My life was small, but enlarged by curiosity, and enriched by the particularity of the place and time. Seattle is a young city, but one old enough to have been burned down once and reborn. Rebuilt from wooden cinders, it had enough brick and stone and tera cotta to absorb weather with dignity. Its gardens, presided over by Craftsman and Victorian homes ornamented in wood and beveled glass, were Arcadian in their beauty. The neighborhoods I lived in were not built on the bland template of the suburban expansion, but on “the art of assemblage,” mixing styles and genres within the Victorian, Tudor, Craftsman and Romanesque vernacular of the time. In spite of the mixing of style the overall sense was cohesive, and harmonious.

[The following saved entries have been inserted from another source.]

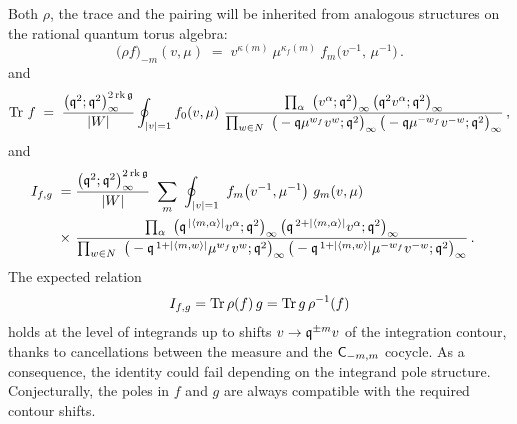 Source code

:\documentclass[12pt]{amsart}
\begin{document}
Both $\rho$, the trace and the pairing will be inherited from analogous structures on the rational quantum torus algebra:
\begin{equation}\label{eq:rhotorus}
	\big(\rho f\big)_{-m}(v,\mu) \;=\;
	v^{\kappa(m)}\ \mu^{\kappa_f(m)}\ f_m\big(v^{-1},\,\mu^{-1}\big) \,.
\end{equation}
and 
\begin{equation}\label{eq:measure}
	\Tr\, f \;=\; \frac{\big(\fq^2;\fq^2\big)_\infty^{2\,\mathrm{rk}\,\fg}}{|W|}
	\oint_{|v|=1} f_0(v,\mu)\
	\frac{\prod_{\alpha}\ \big(v^{\alpha};\fq^2\big)_\infty\,
	                      \big(\fq^{2}v^{\alpha};\fq^2\big)_\infty}
	     {\prod_{w\in N}\ \big(-\fq\mu^{w_f} v^{w};\fq^2\big)_\infty\,
	                      \big(-\fq\mu^{-w_f}v^{-w};\fq^2\big)_\infty} \,,
\end{equation}
and  
\begin{align}\label{eq:Iexplicit}
	I_{f,g} \;=\; &
	\frac{\big(\fq^2;\fq^2\big)_\infty^{2\,\mathrm{rk}\,\fg}}{|W|}
	\ \sum_{m}\ \oint_{|v|=1}\ f_m\big(v^{-1},\mu^{-1}\big)\ g_m(v,\mu) \cr
	\times\ &\frac{\prod_{\alpha}\
	   \big(\fq^{\,|\langle m,\alpha\rangle|}v^{\alpha};\fq^2\big)_\infty\,
	   \big(\fq^{\,2+|\langle m,\alpha\rangle|}v^{\alpha};\fq^2\big)_\infty}
	  {\prod_{w\in N}\
	   \big(-\fq^{\,1+|\langle m,w\rangle|}\mu^{w_f} v^{w};\fq^2\big)_\infty\,
	   \big(-\fq^{\,1+|\langle m,w\rangle|}\mu^{-w_f} v^{-w};\fq^2\big)_\infty} \,.
\end{align}
The expected relation 
\begin{equation}
 I_{f,g} = \Tr \rho(f) \,g = \Tr g \,\rho^{-1}(f) 
\end{equation}
holds at the level of integrands up to shifts $v \to \fq^{\pm m} v$ of the integration contour, thanks to cancellations between the measure and 
the $\cocy_{-m,m}$ cocycle. As a consequence, the identity could fail 
depending on the integrand pole structure. Conjecturally, the poles in $f$ and $g$ are always compatible with the required contour shifts.
\end{document}
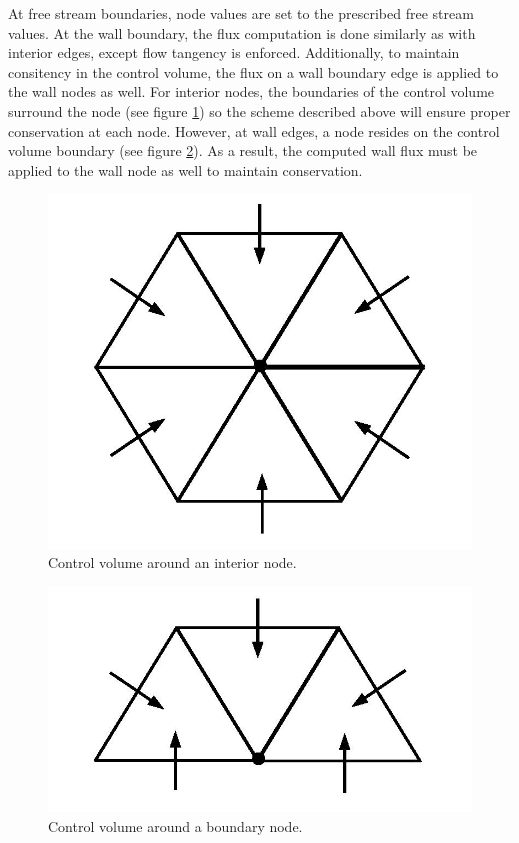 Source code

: \documentclass[12pt]{article}
\begin{document}
At free stream boundaries, node values are set to the prescribed free stream values. At the wall boundary, the flux computation is done similarly as with interior edges, except flow tangency is enforced. Additionally, to maintain consitency in the control volume, the flux on a wall boundary edge is applied to the wall nodes as well. For interior nodes, the boundaries of the control volume surround the node (see figure \ref{fullcv}) so the scheme described above will ensure proper conservation at each node. However, at wall edges, a node resides on the control volume boundary (see figure \ref{wallcv}). As a result, the computed wall flux must be applied to the wall node as well to maintain conservation.

 \begin{figure}[htbp]
 \begin{center}
 \includegraphics[scale=0.25]{figs/fullcv.jpg}
 \caption{Control volume around an interior node.} \label{fullcv}
 \end{center}
 \end{figure}

 \begin{figure}[htbp]
 \begin{center}
 \includegraphics[scale=0.25]{figs/wallcv.jpg}
 \caption{Control volume around a boundary node.} \label{wallcv}
 \end{center}
 \end{figure}
 
\end{document}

I got used to beauty, and it never occurred to me it had anything to do with money. For long years, houses were cheap: in 1954 my mother bought her lake view home for $12,000. The dissonance between then and now, when that house recently resold for $2.4 million puts what I took for granted under the magnifying glass of class. I live now in a city upended by housing costs, and a local economy that takes for granted that there is at least one millionaire on every block. I have been displaced multiple times, first because of escalating studio rents and later by the cost of owning a home. I am an exile from the neighborhoods of beauty as I understood it, and have lived for over 20 years in an edge zone only recently annexed to the city proper. When I announced to my Capitol Hill friends that I was moving to a neighborhood north of 85th they had to be shown where it was on a map. They shook their heads sadly and said, “but you are moving where there is nothing.” I admitted that in my new zipcode a vine growing on chain link showed pride of ownership, and resigned myself to a life without visitors.
Exile of many kinds, being in edge zones, both emotional and geographic, not knowing where I belong, has shaped my life from childhood. It has left me with a permanent sense of longing, made bearable as I have come to see the larger picture in which longing sits. When I began developing my blog I planned to include “sense of place” in the title. As I researched, however, I discovered many others had staked a claim. I was particularly struck by the work of scholar Ted Relph, whose astonishing compendium of place (at placeness.com) would take weeks to explore. Relph is a thinker worth following at length. His project is a vital resource for understanding how awareness of place fits in every sphere of life over time, and encompasses an overwhelming range of topics ranging from religion, architecture and geography to politics, ecology, science and much more. I owe Relph a debt of gratitude for affirming how essential the idea is to understanding both personal and larger history and where we are now.
My current neighborhood, placeless as I once thought it, now finds its modest homes and backyard forests under assault from the twin forces of market urbanism and private equity development. Pride of ownership is replaced by a state of legislated impermanence, as bulldozers come to every block, and the vine on chain link becomes mere landfill. This week I have joined neighbors and supporters of Seattle’s urban forest to protect ancient cedars on the site of what was, until this week, one of our rare log cabins. The poetics of place, it turns out, include heavy machinery.
Recent economic and demographic changes have accelerated the erasure of history and nature from our towns and cities. In coming essays I will look at different aspects of gentrification, development and preservation movements – and the collateral damage of idealism.